(Given entries Opens)
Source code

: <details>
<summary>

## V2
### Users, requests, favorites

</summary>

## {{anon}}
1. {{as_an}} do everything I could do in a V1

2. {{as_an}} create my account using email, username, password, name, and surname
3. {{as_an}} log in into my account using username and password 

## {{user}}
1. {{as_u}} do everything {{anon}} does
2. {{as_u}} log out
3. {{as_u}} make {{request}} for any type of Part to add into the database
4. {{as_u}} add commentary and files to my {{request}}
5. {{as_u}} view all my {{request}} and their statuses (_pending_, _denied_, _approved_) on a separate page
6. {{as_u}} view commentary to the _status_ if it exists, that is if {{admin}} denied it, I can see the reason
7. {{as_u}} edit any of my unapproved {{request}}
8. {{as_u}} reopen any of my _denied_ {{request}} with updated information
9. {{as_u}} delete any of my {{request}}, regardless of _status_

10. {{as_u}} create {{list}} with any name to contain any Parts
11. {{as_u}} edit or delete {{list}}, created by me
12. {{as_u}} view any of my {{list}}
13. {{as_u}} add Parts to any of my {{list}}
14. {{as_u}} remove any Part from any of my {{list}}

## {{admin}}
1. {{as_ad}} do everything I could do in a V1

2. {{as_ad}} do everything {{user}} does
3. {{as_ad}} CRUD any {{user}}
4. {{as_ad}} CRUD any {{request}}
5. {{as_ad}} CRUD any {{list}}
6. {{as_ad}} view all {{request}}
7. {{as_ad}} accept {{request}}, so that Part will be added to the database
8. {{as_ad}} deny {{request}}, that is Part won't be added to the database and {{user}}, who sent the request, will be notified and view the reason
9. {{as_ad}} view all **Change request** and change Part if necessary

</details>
(Given entries Closes)
Try it ->
Would you be able to transcribe every line of the data exactly?

Exercise solution ->
Source code

: <details>
<summary>

## V2
### Users, requests, favorites

</summary>

## {{anon}}
1. {{as_an}} do everything I could do in a V1

2. {{as_an}} create my account using email, username, password, name, and surname
3. {{as_an}} log in into my account using username and password 

## {{user}}
1. {{as_u}} do everything {{anon}} does
2. {{as_u}} log out
3. {{as_u}} make {{request}} for any type of Part to add into the database
4. {{as_u}} add commentary and files to my {{request}}
5. {{as_u}} view all my {{request}} and their statuses (_pending_, _denied_, _approved_) on a separate page
6. {{as_u}} view commentary to the _status_ if it exists, that is if {{admin}} denied it, I can see the reason
7. {{as_u}} edit any of my unapproved {{request}}
8. {{as_u}} reopen any of my _denied_ {{request}} with updated information
9. {{as_u}} delete any of my {{request}}, regardless of _status_

10. {{as_u}} create {{list}} with any name to contain any Parts
11. {{as_u}} edit or delete {{list}}, created by me
12. {{as_u}} view any of my {{list}}
13. {{as_u}} add Parts to any of my {{list}}
14. {{as_u}} remove any Part from any of my {{list}}

## {{admin}}
1. {{as_ad}} do everything I could do in a V1

2. {{as_ad}} do everything {{user}} does
3. {{as_ad}} CRUD any {{user}}
4. {{as_ad}} CRUD any {{request}}
5. {{as_ad}} CRUD any {{list}}
6. {{as_ad}} view all {{request}}
7. {{as_ad}} accept {{request}}, so that Part will be added to the database
8. {{as_ad}} deny {{request}}, that is Part won't be added to the database and {{user}}, who sent the request, will be notified and view the reason
9. {{as_ad}} view all **Change request** and change Part if necessary

</details>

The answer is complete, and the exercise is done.